Now, folks can sit on the sidelines and just say this is just an internal fight between capitalist parties or you can recognize that, in however fucked up and partial a way, the Democrats have been and continue to be the vehicle for the self-empowerment and enfranchisement of a whole range of interests and groups in our society, and that the corporate Right decided that this process needed to be turned back in this election. A lot of the Right is seeing what's going on in California, as latinos and other non-whites have become the majority and the radical changes in politics that are underway, and they fear the future as this process extends on to other states and across the country.
The fight over who is a citizen, who is enfranchised to vote, and the whole gambit of "electoral profiling" to shut down the voting power of the excluded is the chasm of conflict that has been revealed in this election. And it's not going away. The Supreme Court needs to jump in to stand square against the right to vote and have your vote counted, because we will see a whole onslaught of subtle and possibly not-so-subtle attempts to deny the right to vote to all sorts of groups in coming years. So the best way to understand the Court's action is as a sacrifice play - trade off credibility on a whole host of other issues in order to try to win on the most fundamental issue and always the issue in our partial democracy - who is a citizen and who shall rule along the color line of capitalist America.

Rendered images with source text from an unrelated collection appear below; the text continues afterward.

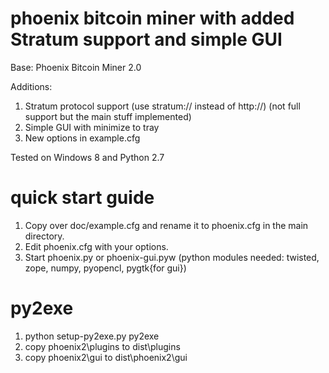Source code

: phoenix bitcoin miner with added Stratum support and simple GUI
=======

Base: Phoenix Bitcoin Miner 2.0

Additions:
1. Stratum protocol support (use stratum:// instead of http://) (not full support but the main stuff implemented)
2. Simple GUI with minimize to tray
3. New options in example.cfg

Tested on Windows 8 and Python 2.7

quick start guide
=======
1. Copy over doc/example.cfg and rename it to phoenix.cfg in the main directory.
2. Edit phoenix.cfg with your options.
3. Start phoenix.py or phoenix-gui.pyw (python modules needed: twisted, zope, numpy, pyopencl, pygtk{for gui})

py2exe
=======
1. python setup-py2exe.py py2exe
2. copy phoenix2\plugins to dist\plugins
3. copy phoenix2\gui to dist\phoenix2\gui
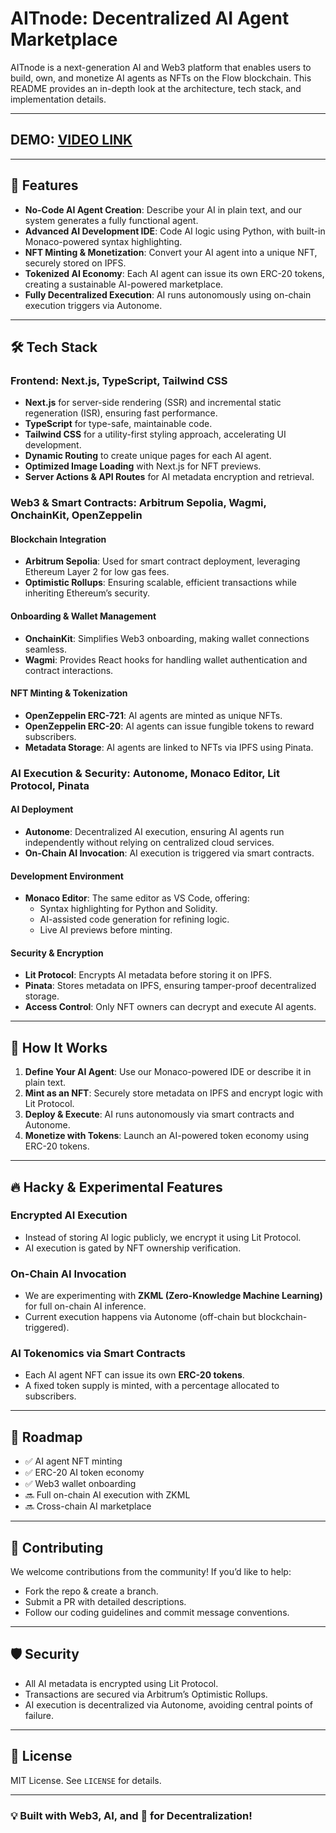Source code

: # AITnode: Decentralized AI Agent Marketplace

AITnode is a next-generation AI and Web3 platform that enables users to build, own, and monetize AI agents as NFTs on the Flow blockchain. This README provides an in-depth look at the architecture, tech stack, and implementation details.

---

## DEMO: [VIDEO LINK](https://youtu.be/nidUFZctvo0)

---

## 🚀 Features

- **No-Code AI Agent Creation**: Describe your AI in plain text, and our system generates a fully functional agent.
- **Advanced AI Development IDE**: Code AI logic using Python, with built-in Monaco-powered syntax highlighting.
- **NFT Minting & Monetization**: Convert your AI agent into a unique NFT, securely stored on IPFS.
- **Tokenized AI Economy**: Each AI agent can issue its own ERC-20 tokens, creating a sustainable AI-powered marketplace.
- **Fully Decentralized Execution**: AI runs autonomously using on-chain execution triggers via Autonome.

---

## 🛠 Tech Stack

### **Frontend**: Next.js, TypeScript, Tailwind CSS

- **Next.js** for server-side rendering (SSR) and incremental static regeneration (ISR), ensuring fast performance.
- **TypeScript** for type-safe, maintainable code.
- **Tailwind CSS** for a utility-first styling approach, accelerating UI development.
- **Dynamic Routing** to create unique pages for each AI agent.
- **Optimized Image Loading** with Next.js for NFT previews.
- **Server Actions & API Routes** for AI metadata encryption and retrieval.

### **Web3 & Smart Contracts**: Arbitrum Sepolia, Wagmi, OnchainKit, OpenZeppelin

#### **Blockchain Integration**

- **Arbitrum Sepolia**: Used for smart contract deployment, leveraging Ethereum Layer 2 for low gas fees.
- **Optimistic Rollups**: Ensuring scalable, efficient transactions while inheriting Ethereum’s security.

#### **Onboarding & Wallet Management**

- **OnchainKit**: Simplifies Web3 onboarding, making wallet connections seamless.
- **Wagmi**: Provides React hooks for handling wallet authentication and contract interactions.

#### **NFT Minting & Tokenization**

- **OpenZeppelin ERC-721**: AI agents are minted as unique NFTs.
- **OpenZeppelin ERC-20**: AI agents can issue fungible tokens to reward subscribers.
- **Metadata Storage**: AI agents are linked to NFTs via IPFS using Pinata.

### **AI Execution & Security**: Autonome, Monaco Editor, Lit Protocol, Pinata

#### **AI Deployment**

- **Autonome**: Decentralized AI execution, ensuring AI agents run independently without relying on centralized cloud services.
- **On-Chain AI Invocation**: AI execution is triggered via smart contracts.

#### **Development Environment**

- **Monaco Editor**: The same editor as VS Code, offering:
  - Syntax highlighting for Python and Solidity.
  - AI-assisted code generation for refining logic.
  - Live AI previews before minting.

#### **Security & Encryption**

- **Lit Protocol**: Encrypts AI metadata before storing it on IPFS.
- **Pinata**: Stores metadata on IPFS, ensuring tamper-proof decentralized storage.
- **Access Control**: Only NFT owners can decrypt and execute AI agents.

---

## 📜 How It Works

1. **Define Your AI Agent**: Use our Monaco-powered IDE or describe it in plain text.
2. **Mint as an NFT**: Securely store metadata on IPFS and encrypt logic with Lit Protocol.
3. **Deploy & Execute**: AI runs autonomously via smart contracts and Autonome.
4. **Monetize with Tokens**: Launch an AI-powered token economy using ERC-20 tokens.

---

## 🔥 Hacky & Experimental Features

### **Encrypted AI Execution**
- Instead of storing AI logic publicly, we encrypt it using Lit Protocol.
- AI execution is gated by NFT ownership verification.

### **On-Chain AI Invocation**
- We are experimenting with **ZKML (Zero-Knowledge Machine Learning)** for full on-chain AI inference.
- Current execution happens via Autonome (off-chain but blockchain-triggered).

### **AI Tokenomics via Smart Contracts**
- Each AI agent NFT can issue its own **ERC-20 tokens**.
- A fixed token supply is minted, with a percentage allocated to subscribers.

---

## 📖 Roadmap

- ✅ AI agent NFT minting
- ✅ ERC-20 AI token economy
- ✅ Web3 wallet onboarding
- 🔜 Full on-chain AI execution with ZKML
- 🔜 Cross-chain AI marketplace

---

## 🤝 Contributing

We welcome contributions from the community! If you’d like to help:
- Fork the repo & create a branch.
- Submit a PR with detailed descriptions.
- Follow our coding guidelines and commit message conventions.

---

## 🛡️ Security

- All AI metadata is encrypted using Lit Protocol.
- Transactions are secured via Arbitrum’s Optimistic Rollups.
- AI execution is decentralized via Autonome, avoiding central points of failure.

---

## 📜 License

MIT License. See `LICENSE` for details.

---

### 💡 Built with Web3, AI, and 💙 for Decentralization!

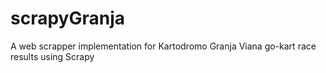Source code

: # scrapyGranja
A web scrapper implementation for Kartodromo Granja Viana go-kart race results using Scrapy
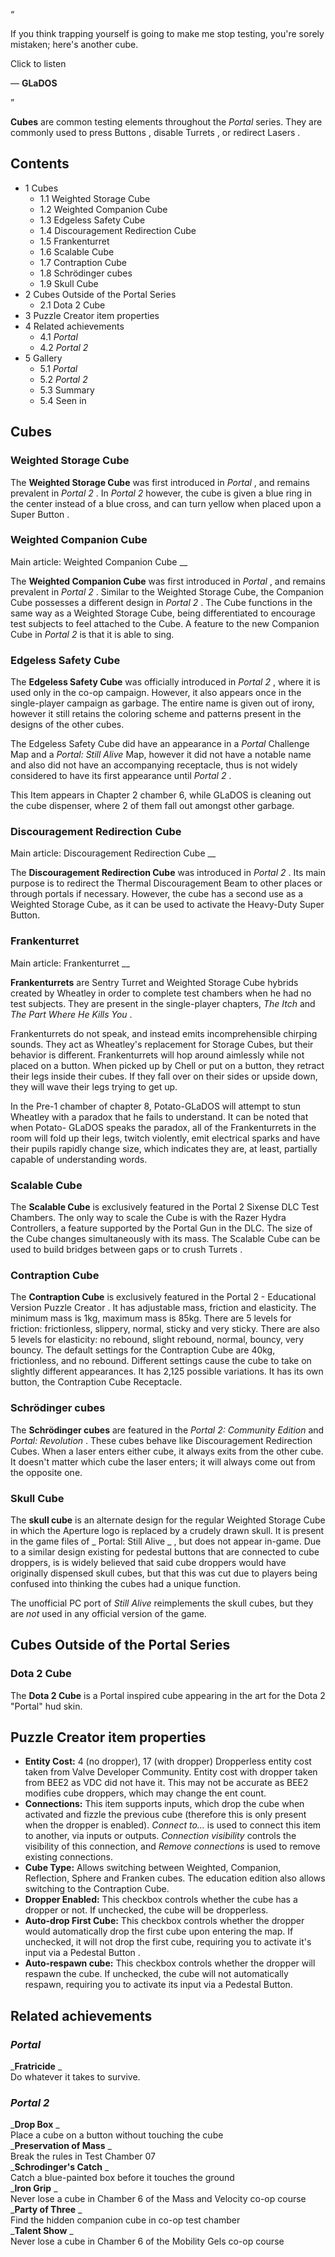 “

If you think trapping yourself is going to make me stop testing, you're sorely
mistaken; here's another cube.  

Click to listen

— **GLaDOS**

”  
  
**Cubes** are common testing elements throughout the _Portal_ series. They are
commonly used to press  Buttons  , disable  Turrets  , or redirect  Lasers  .

##  Contents

  * 1  Cubes 
    * 1.1  Weighted Storage Cube 
    * 1.2  Weighted Companion Cube 
    * 1.3  Edgeless Safety Cube 
    * 1.4  Discouragement Redirection Cube 
    * 1.5  Frankenturret 
    * 1.6  Scalable Cube 
    * 1.7  Contraption Cube 
    * 1.8  Schrödinger cubes 
    * 1.9  Skull Cube 
  * 2  Cubes Outside of the Portal Series 
    * 2.1  Dota 2 Cube 
  * 3  Puzzle Creator item properties 
  * 4  Related achievements 
    * 4.1  _Portal_
    * 4.2  _Portal 2_
  * 5  Gallery 
    * 5.1  _Portal_
    * 5.2  _Portal 2_
    * 5.3  Summary 
    * 5.4  Seen in 

##  Cubes

###  Weighted Storage Cube

The **Weighted Storage Cube** was first introduced in _Portal_ , and remains
prevalent in _Portal 2_ . In _Portal 2_ however, the cube is given a blue ring
in the center instead of a blue cross, and can turn yellow when placed upon a
Super Button  .

###  Weighted Companion Cube

Main article:  Weighted Companion Cube  __

The **Weighted Companion Cube** was first introduced in _Portal_ , and remains
prevalent in _Portal 2_ . Similar to the Weighted Storage Cube, the Companion
Cube possesses a different design in _Portal 2_ . The Cube functions in the
same way as a Weighted Storage Cube, being differentiated to encourage test
subjects to feel attached to the Cube.  A feature to the new Companion Cube in
_Portal 2_ is that it is able to sing.

###  Edgeless Safety Cube

The **Edgeless Safety Cube** was officially introduced in _Portal 2_ , where
it is used only in the  co-op  campaign. However, it also appears once in the
single-player campaign as garbage. The entire name is given out of irony,
however it still retains the coloring scheme and patterns present in the
designs of the other cubes.

The Edgeless Safety Cube did have an appearance in a _Portal_ Challenge Map
and a _Portal: Still Alive_ Map, however it did not have a notable name and
also did not have an accompanying receptacle, thus is not widely considered to
have its first appearance until _Portal 2_ .

This Item appears in Chapter 2 chamber 6, while GLaDOS is cleaning out the
cube dispenser, where 2 of them fall out amongst other garbage.

###  Discouragement Redirection Cube

Main article:  Discouragement Redirection Cube  __

The **Discouragement Redirection Cube** was introduced in _Portal 2_ . Its
main purpose is to redirect the  Thermal Discouragement Beam  to other places
or through  portals  if necessary. However, the cube has a second use as a
Weighted Storage Cube, as it can be used to activate the Heavy-Duty Super
Button.

###  Frankenturret

Main article:  Frankenturret  __

**Frankenturrets** are  Sentry Turret  and  Weighted Storage Cube  hybrids
created by  Wheatley  in order to complete test chambers when he had no test
subjects. They are present in the single-player chapters, _The Itch_ and _The
Part Where He Kills You_ .

Frankenturrets do not speak, and instead emits incomprehensible chirping
sounds.  They act as Wheatley's replacement for Storage Cubes, but their
behavior is different.  Frankenturrets will hop around aimlessly while not
placed on a button. When picked up by  Chell  or put on a button, they retract
their legs inside their cubes. If they fall over on their sides or upside
down, they will wave their legs trying to get up.

In the Pre-1 chamber of chapter 8, Potato-GLaDOS will attempt to stun Wheatley
with a paradox that he fails to understand. It can be noted that when Potato-
GLaDOS speaks the paradox, all of the Frankenturrets in the room will fold up
their legs, twitch violently, emit electrical sparks and have their pupils
rapidly change size,  which indicates they are, at least, partially capable of
understanding words.

###  Scalable Cube

The **Scalable Cube** is exclusively featured in the  Portal 2 Sixense DLC
Test Chambers. The only way to scale the Cube is with the  Razer Hydra
Controllers, a feature supported by the  Portal Gun  in the DLC. The size of
the Cube changes simultaneously with its mass. The Scalable Cube can be used
to build bridges between gaps or to crush  Turrets  .

###  Contraption Cube

The **Contraption Cube** is exclusively featured in the  Portal 2 -
Educational Version  Puzzle Creator  . It has adjustable mass, friction and
elasticity. The minimum mass is 1kg, maximum mass is 85kg. There are 5 levels
for friction: frictionless, slippery, normal, sticky and very sticky. There
are also 5 levels for elasticity: no rebound, slight rebound, normal, bouncy,
very bouncy. The default settings for the Contraption Cube are 40kg,
frictionless, and no rebound. Different settings cause the cube to take on
slightly different appearances. It has 2,125 possible variations. It has its
own button, the Contraption Cube Receptacle.

###  Schrödinger cubes

The **Schrödinger cubes** are featured in the _Portal 2: Community Edition_
and _Portal: Revolution_ . These cubes behave like Discouragement Redirection
Cubes. When a laser enters either cube, it always exits from the other cube.
It doesn't matter which cube the laser enters; it will always come out from
the opposite one.

###  Skull Cube

The **skull cube** is an alternate design for the regular Weighted Storage
Cube in which the Aperture logo is replaced by a crudely drawn skull. It is
present in the game files of _ Portal: Still Alive  _ , but does not appear
in-game. Due to a similar design existing for  pedestal buttons  that are
connected to cube droppers, is is widely believed that said cube droppers
would have originally dispensed skull cubes, but that this was cut due to
players being confused into thinking the cubes had a unique function.

The unofficial PC port of _Still Alive_ reimplements the skull cubes, but they
are _not_ used in any official version of the game.

  

##  Cubes Outside of the Portal Series

###  Dota 2 Cube

The **Dota 2 Cube** is a Portal inspired cube appearing in the art for the
Dota 2 "Portal" hud skin.

##  Puzzle Creator  item properties

  * **Entity Cost:** 4 (no dropper), 17 (with dropper) Dropperless entity cost taken from Valve Developer Community. Entity cost with dropper taken from BEE2 as VDC did not have it. This may not be accurate as BEE2 modifies cube droppers, which may change the ent count. 
  * **Connections:** This item supports inputs, which drop the cube when activated and fizzle the previous cube (therefore this is only present when the dropper is enabled). _Connect to..._ is used to connect this item to another, via inputs or outputs. _Connection visibility_ controls the visibility of this connection, and _Remove connections_ is used to remove existing connections. 
  * **Cube Type:** Allows switching between Weighted, Companion, Reflection, Sphere and Franken cubes. The  education edition  also allows switching to the Contraption Cube. 
  * **Dropper Enabled:** This checkbox controls whether the cube has a dropper or not. If unchecked, the cube will be dropperless. 
  * **Auto-drop First Cube:** This checkbox controls whether the dropper would automatically drop the first cube upon entering the map. If unchecked, it will not drop the first cube, requiring you to activate it's input via a  Pedestal Button  . 
  * **Auto-respawn cube:** This checkbox controls whether the dropper will respawn the cube. If unchecked, the cube will not automatically respawn, requiring you to activate its input via a Pedestal Button. 

##  Related achievements

###  _Portal_

_**Fratricide** _  
Do whatever it takes to survive.  
  
###  _Portal 2_

_**Drop Box** _  
Place a cube on a button without touching the cube  
_**Preservation of Mass** _  
Break the rules in Test Chamber 07  
_**Schrodinger's Catch** _  
Catch a blue-painted box before it touches the ground  
_**Iron Grip** _  
Never lose a cube in Chamber 6 of the Mass and Velocity co-op course  
_**Party of Three** _  
Find the hidden companion cube in co-op test chamber  
_**Talent Show** _  
Never lose a cube in Chamber 6 of the Mobility Gels co-op course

-- Nathan Newman Up to this point, Nathan was smokin'. Then, like a swallow returning to Capistrano, he comes back to his DP syndrome . . . :
" . . . Now, folks can sit on the sidelines and just say this is just an internal fight between capitalist parties or you can recognize that, in however fucked up and partial a way, the Democrats have been and continue to be the vehicle for the self-empowerment and enfranchisement of a whole range of interests and groups in our society, . . . "
[mbs] Not much of a vehicle. We will look in vain for any basic critique of the Supremes when this is over. It will be laid over to how important it is to elect Dems, notwithstanding the fact that Dems have and will fail to act to defend the right to vote.
Going to Court and/or making a fuss when you have been jobbed out of an election, or when it is close, is not my definition of defending suffrage.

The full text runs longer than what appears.